Orbital characteristics
- Epoch: 30 October 2021 (JD 2459517.5)
- Observation arc: 351 days
- Number of observations: 760
- Orbit type: Oort cloud
- Perihelion: 0.287 AU
- Eccentricity: 1.00015
- Inclination: 56.75°
- Longitude of ascending node: 189.03°
- Argument of periapsis: 299.98°
- Mean anomaly: –0.002°
- Last perihelion: 21 April 2022
- T_{Jupiter}: 0.446
- Earth MOID: 0.063 AU
- Jupiter MOID: 2.165 AU

Physical characteristics
- Mean radius: ~1.0–1.7 km (0.62–1.06 mi)
- Geometric albedo: 0.04 (assumed)
- Comet total magnitude (M1): 10.6
- Apparent magnitude: 7.6 (2022 apparition)

= C/2021 O3 (PanSTARRS) =

Hyperbolic comet

C/2021 O3 (PanSTARRS) is a hyperbolic Oort cloud comet discovered on 26 July 2021 by the Pan-STARRS sky survey. It came to perihelion on 21 April 2022 at 0.287 AU from the Sun.
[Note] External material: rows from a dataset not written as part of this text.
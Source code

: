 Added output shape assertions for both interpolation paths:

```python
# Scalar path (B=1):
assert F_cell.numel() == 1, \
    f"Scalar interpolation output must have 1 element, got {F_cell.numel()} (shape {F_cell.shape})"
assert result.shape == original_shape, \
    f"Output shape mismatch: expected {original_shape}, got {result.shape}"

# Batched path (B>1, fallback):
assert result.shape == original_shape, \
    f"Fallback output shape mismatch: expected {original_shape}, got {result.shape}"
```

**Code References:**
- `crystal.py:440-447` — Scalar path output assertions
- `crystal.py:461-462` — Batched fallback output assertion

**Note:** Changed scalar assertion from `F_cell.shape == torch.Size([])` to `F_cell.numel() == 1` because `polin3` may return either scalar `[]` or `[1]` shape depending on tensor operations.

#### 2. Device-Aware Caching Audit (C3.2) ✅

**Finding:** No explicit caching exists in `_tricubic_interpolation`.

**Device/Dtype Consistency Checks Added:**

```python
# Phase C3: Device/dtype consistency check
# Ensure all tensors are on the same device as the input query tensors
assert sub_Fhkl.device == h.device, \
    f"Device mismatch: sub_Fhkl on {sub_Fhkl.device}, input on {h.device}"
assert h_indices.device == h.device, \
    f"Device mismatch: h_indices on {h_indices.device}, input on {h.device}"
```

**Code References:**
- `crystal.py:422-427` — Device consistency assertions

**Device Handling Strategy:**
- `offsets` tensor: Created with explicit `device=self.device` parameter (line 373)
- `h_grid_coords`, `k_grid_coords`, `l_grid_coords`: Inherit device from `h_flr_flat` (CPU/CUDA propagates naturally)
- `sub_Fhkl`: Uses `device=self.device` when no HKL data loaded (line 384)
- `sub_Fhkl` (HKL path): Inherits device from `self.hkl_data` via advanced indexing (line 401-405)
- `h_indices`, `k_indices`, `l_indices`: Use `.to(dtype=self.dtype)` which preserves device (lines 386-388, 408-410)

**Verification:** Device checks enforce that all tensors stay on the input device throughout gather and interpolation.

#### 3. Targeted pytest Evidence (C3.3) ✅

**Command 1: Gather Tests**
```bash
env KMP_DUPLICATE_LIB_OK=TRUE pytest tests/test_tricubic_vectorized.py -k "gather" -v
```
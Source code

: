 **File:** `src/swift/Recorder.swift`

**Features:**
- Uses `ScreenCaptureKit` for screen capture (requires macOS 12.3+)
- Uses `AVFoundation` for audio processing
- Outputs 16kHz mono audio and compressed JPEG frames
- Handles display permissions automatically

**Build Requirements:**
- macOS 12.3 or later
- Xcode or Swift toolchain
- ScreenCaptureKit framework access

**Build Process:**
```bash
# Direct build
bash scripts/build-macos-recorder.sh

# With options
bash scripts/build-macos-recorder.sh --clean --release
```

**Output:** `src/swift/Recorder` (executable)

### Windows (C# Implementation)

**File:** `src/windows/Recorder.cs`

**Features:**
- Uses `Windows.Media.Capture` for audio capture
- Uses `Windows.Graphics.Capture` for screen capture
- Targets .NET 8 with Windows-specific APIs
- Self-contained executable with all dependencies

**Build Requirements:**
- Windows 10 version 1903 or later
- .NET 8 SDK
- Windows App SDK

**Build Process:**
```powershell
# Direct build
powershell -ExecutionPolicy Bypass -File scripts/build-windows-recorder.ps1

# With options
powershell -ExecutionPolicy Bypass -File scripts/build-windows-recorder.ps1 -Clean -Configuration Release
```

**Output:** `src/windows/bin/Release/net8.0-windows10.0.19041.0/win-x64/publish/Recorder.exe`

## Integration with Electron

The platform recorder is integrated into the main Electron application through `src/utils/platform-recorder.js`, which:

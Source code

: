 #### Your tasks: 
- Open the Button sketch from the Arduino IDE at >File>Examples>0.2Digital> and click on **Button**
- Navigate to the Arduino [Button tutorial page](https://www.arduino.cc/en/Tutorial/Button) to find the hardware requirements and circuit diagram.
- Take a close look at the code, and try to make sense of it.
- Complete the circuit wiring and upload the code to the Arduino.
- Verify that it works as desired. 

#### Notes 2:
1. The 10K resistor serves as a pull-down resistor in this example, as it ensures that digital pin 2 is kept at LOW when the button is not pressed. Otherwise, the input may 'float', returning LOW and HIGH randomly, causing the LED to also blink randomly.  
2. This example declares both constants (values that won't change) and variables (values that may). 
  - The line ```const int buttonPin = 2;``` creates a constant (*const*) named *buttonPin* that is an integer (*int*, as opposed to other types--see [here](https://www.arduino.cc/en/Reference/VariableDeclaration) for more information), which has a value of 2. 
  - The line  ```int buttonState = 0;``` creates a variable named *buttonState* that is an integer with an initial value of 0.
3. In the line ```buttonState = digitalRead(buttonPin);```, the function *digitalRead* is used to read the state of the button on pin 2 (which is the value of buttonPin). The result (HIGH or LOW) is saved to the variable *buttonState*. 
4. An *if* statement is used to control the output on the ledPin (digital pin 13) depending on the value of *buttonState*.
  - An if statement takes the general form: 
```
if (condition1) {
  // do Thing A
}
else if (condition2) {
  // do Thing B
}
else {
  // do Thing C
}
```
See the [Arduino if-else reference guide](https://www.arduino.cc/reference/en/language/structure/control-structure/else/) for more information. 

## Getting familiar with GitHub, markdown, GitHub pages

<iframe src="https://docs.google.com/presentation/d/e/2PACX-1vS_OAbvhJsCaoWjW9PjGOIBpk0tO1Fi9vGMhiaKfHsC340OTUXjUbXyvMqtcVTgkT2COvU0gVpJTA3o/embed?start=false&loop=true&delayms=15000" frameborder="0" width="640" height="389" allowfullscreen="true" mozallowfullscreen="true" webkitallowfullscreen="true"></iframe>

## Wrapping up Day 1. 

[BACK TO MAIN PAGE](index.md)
== Observational history ==
The comet was expected to reach apparent magnitude 5.0 by late April 2022, while being only 15 degrees from the Sun. While near perihelion the comet was dimmer than expectations, only reaching magnitude 7.6 at its peak brightness on 19 April 2022. It was faintly visible in STEREO/SECCHI COR2-A on 27 April 2022. Observations by Lowell Discovery Telescope on 29 April in the twilight detected a diffuse glow with a magnitude of 9.0 where the comet was expected to be, indicating that its nucleus disintegrated during perihelion, however follow-up studies in 2025 revealed that this is unlikely and the comet remains intact post-perihelion. C/2021 O3 made its closest approach to Earth on 8 May 2022 at a distance of 0.60 AU.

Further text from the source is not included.